Filter the entries down to the lines holding "如果commit", then copy those lines.

• [Stored data]:
########################################
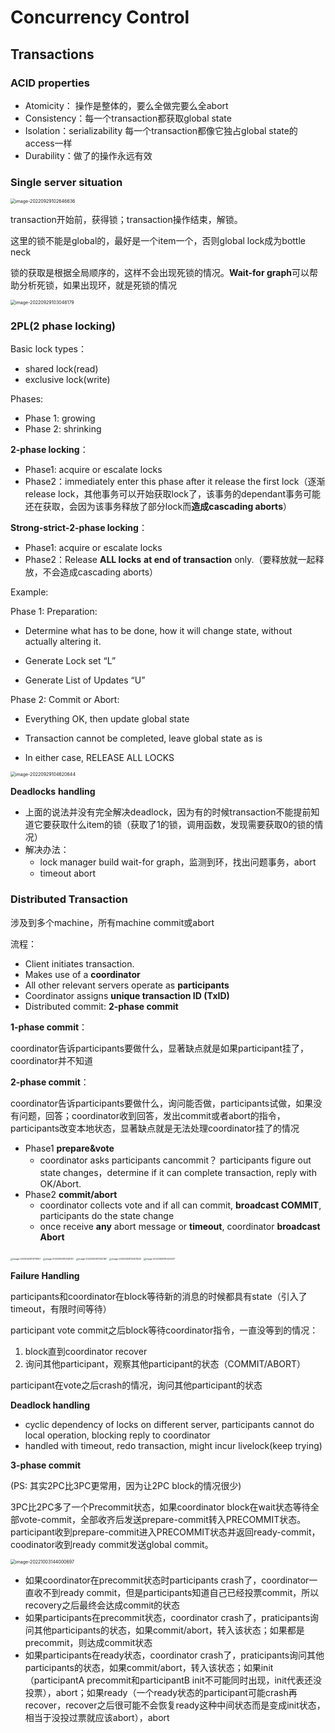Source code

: # Concurrency Control

## Transactions

### **ACID properties**

- Atomicity： 操作是整体的，要么全做完要么全abort
- Consistency：每一个transaction都获取global state
- Isolation：serializability 每一个transaction都像它独占global state的access一样
- Durability：做了的操作永远有效

### Single server situation

<img src="single_server.png" alt="image-20220929102646636" style="zoom:50%;" />

transaction开始前，获得锁；transaction操作结束，解锁。

这里的锁不能是global的，最好是一个item一个，否则global lock成为bottle neck

锁的获取是根据全局顺序的，这样不会出现死锁的情况。**Wait-for graph**可以帮助分析死锁，如果出现环，就是死锁的情况

<img src="wait_for_graph.png" alt="image-20220929103046179" style="zoom:50%;" />

### 2PL(2 phase locking)

Basic lock types：

- shared lock(read)
- exclusive lock(write)

Phases:

- Phase 1: growing
- Phase 2: shrinking

**2-phase locking**：

- Phase1: acquire or escalate locks
- Phase2：immediately enter this phase after it release the first lock（逐渐release lock，其他事务可以开始获取lock了，该事务的dependant事务可能还在获取，会因为该事务释放了部分lock而**造成cascading aborts**）

**Strong-strict-2-phase locking**：

- Phase1: acquire or escalate locks
- Phase2：Release **ALL locks** **at end of transaction** only.（要释放就一起释放，不会造成cascading aborts）

Example:

Phase 1: Preparation:

- Determine what has to be done, how it will change state, without actually altering it.

- Generate Lock set “L”
-  Generate List of Updates “U”

Phase 2: Commit or Abort:

- Everything OK, then update global state

-  Transaction cannot be completed, leave global state as is

-  In either case, RELEASE ALL LOCKS

  <img src="2_phase_locking.png" alt="image-20220929104620644" style="zoom:50%;" />

**Deadlocks** **handling**

- 上面的说法并没有完全解决deadlock，因为有的时候transaction不能提前知道它要获取什么item的锁（获取了1的锁，调用函数，发现需要获取0的锁的情况）
- 解决办法：
  - lock manager build wait-for graph，监测到环，找出问题事务，abort
  - timeout abort

### Distributed Transaction

涉及到多个machine，所有machine commit或abort

流程：

- Client initiates transaction.
- Makes use of a **coordinator**
- All other relevant servers operate as **participants**
- Coordinator assigns **unique transaction ID (TxID)**
- Distributed commit: **2-phase commit**

**1-phase commit**：

coordinator告诉participants要做什么，显著缺点就是如果participant挂了，coordinator并不知道

**2-phase commit**：

coordinator告诉participants要做什么，询问能否做，participants试做，如果没有问题，回答；coordinator收到回答，发出commit或者abort的指令，participants改变本地状态，显著缺点就是无法处理coordinator挂了的情况

- Phase1 **prepare&vote**
  - coordinator asks participants cancommit？ participants figure out state changes，determine if it can complete transaction, reply with OK/Abort.
- Phase2 **commit/abort**
  - coordinator collects vote and if all can commit, **broadcast COMMIT**, participants do the state change
  - once receive **any** abort message or **timeout**, coordinator **broadcast Abort**

<img src="2pc1.png" alt="image-20220929110111651" style="zoom:25%;" />

<img src="2pc2.png" alt="image-20220929110128741" style="zoom:25%;" />

<img src="2pc3.png" alt="image-20220929110142187" style="zoom:25%;" />

<img src="2pc4.png" alt="image-20220929110207628" style="zoom:25%;" />

<img src="2pc5.png" alt="image-20220929110222337" style="zoom:25%;" />

**Failure Handling**

participants和coordinator在block等待新的消息的时候都具有state（引入了timeout，有限时间等待）

participant vote commit之后block等待coordinator指令，一直没等到的情况：

1. block直到coordinator recover
2. 询问其他participant，观察其他participant的状态（COMMIT/ABORT）

participant在vote之后crash的情况，询问其他participant的状态



**Deadlock handling**

- cyclic dependency of locks on different server, participants cannot do local operation, blocking reply to coordinator
- handled with timeout, redo transaction, might incur livelock(keep trying)



**3-phase commit**

(PS: 其实2PC比3PC更常用，因为让2PC block的情况很少)

3PC比2PC多了一个Precommit状态，如果coordinator block在wait状态等待全部vote-commit，全部收齐后发送prepare-commit转入PRECOMMIT状态。participant收到prepare-commit进入PRECOMMIT状态并返回ready-commit，coodinator收到ready commit发送global commit。

<img src="3pc.png" alt="image-20221003144000697" style="zoom:50%;" />

- 如果coordinator在precommit状态时participants crash了，coordinator一直收不到ready commit，但是participants知道自己已经投票commit，所以recovery之后最终会达成commit的状态
- 如果participants在precommit状态，coordinator crash了，praticipants询问其他participants的状态，如果commit/abort，转入该状态；如果都是precommit，则达成commit状态
- 如果participants在ready状态，coordinator crash了，praticipants询问其他participants的状态，如果commit/abort，转入该状态；如果init（participantA precommit和participantB init不可能同时出现，init代表还没投票），abort；如果ready（一个ready状态的participant可能crash再recover，recover之后很可能不会恢复ready这种中间状态而是变成init状态，相当于没投过票就应该abort），abort
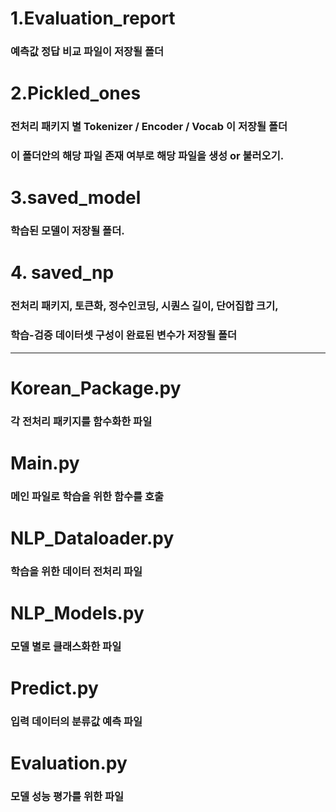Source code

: # 1.Evaluation_report
### 예측값 정답 비교 파일이 저장될 폴더

# 2.Pickled_ones
### 전처리 패키지 별 Tokenizer / Encoder / Vocab 이 저장될 폴더
### 이 폴더안의 해당 파일 존재 여부로 해당 파일을 생성 or 불러오기.

# 3.saved_model
### 학습된 모델이 저장될 폴더.

# 4. saved_np
### 전처리 패키지, 토큰화, 정수인코딩, 시퀀스 길이, 단어집합 크기, 
### 학습-검증 데이터셋 구성이 완료된 변수가 저장될 폴더
---
# Korean_Package.py
### 각 전처리 패키지를 함수화한 파일

# Main.py
### 메인 파일로 학습을 위한 함수를 호출

# NLP_Dataloader.py
### 학습을 위한 데이터 전처리 파일

# NLP_Models.py
### 모델 별로 클래스화한 파일

# Predict.py
### 입력 데이터의 분류값 예측 파일

# Evaluation.py
### 모델 성능 평가를 위한 파일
########################################
• [Your solution]:
- 如果participants在precommit状态，coordinator crash了，praticipants询问其他participants的状态，如果commit/abort，转入该状态；如果都是precommit，则达成commit状态
- 如果participants在ready状态，coordinator crash了，praticipants询问其他participants的状态，如果commit/abort，转入该状态；如果init（participantA precommit和participantB init不可能同时出现，init代表还没投票），abort；如果ready（一个ready状态的participant可能crash再recover，recover之后很可能不会恢复ready这种中间状态而是变成init状态，相当于没投过票就应该abort），abort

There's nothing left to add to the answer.